One mechanism that addresses the processual dimension, if not the poetic one, is what she calls the “digital trace”: the accumulated record of how a design moved from a first sketch through every iteration to a final render. The trace doesn’t capture the experience of light at a specific hour, or the sequence of sensory impressions that constitutes a place. But it does make the trajectory of decisions legible: a different kind of institutional memory, less concerned with preserving the answer than with preserving the reasoning that produced it.

What neither mechanism resolves is the deeper limit: the more the design intelligence approaches the experiential, non-linear, and irreducibly subjective, the more the translation fails. The manual can be replicated; the poetic sensibility is another matter entirely.

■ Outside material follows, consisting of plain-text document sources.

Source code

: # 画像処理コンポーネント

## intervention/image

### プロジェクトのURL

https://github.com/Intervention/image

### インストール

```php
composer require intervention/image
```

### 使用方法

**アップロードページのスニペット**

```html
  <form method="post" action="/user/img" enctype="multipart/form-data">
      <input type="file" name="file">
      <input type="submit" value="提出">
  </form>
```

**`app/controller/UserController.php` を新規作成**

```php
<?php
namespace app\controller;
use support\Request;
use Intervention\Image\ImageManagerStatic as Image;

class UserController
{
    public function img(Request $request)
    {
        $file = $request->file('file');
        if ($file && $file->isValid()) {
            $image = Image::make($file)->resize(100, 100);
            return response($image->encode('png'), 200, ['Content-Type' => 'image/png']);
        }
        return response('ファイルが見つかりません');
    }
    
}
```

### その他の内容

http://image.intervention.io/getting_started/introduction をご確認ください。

This sits at the edge of what any product system can hold. Joseph Tainter’s observation in The Collapse of Complex Societies that increased complexity carries increased costs per capita offers a structural warning here: the attempt to build systems that capture and transfer the full richness of design intelligence may cost more to maintain than the intelligence is worth to extract. The firm’s sixty years of design DNA may be best preserved not by documentation but by the conditions that allow the next generation of designers to develop it afresh, carrying it forward in directions the original practitioners could not have anticipated. The sensibility cannot be codified; it can only be cultivated. That is a different kind of technology problem entirely.

The method that precedes the name

What this conversation surfaces is not a new kind of product manager or a new model for design technology. It is something older: a practitioner who has learned, through the specific conditions of her environment, that the mechanisms of good product work (understanding users before building for them, measuring outcomes rather than outputs, letting adoption spread through trust rather than mandate) operate independently of the vocabulary used to describe them.

The instinct is to solve this by importing product management as a discipline: job titles, frameworks, OKRs, discovery cadences. That impulse is understandable. The risk is that the import is mistaken for the thing itself. What Noushin’s practice suggests is that the thing itself operates in firms with the right conditions: close collaboration between technologists and designers, a north star grounded in human experience, and enough respect for the bespoke to resist the pressure to standardise everything. The through-line is not a methodology but an awareness: the human experience as a reference point at every level, from which to test first, to how adoption spreads through a project team, to what counts as success when a design is done.

The vocabulary, when it arrives, will be useful. But the practice doesn’t wait for it.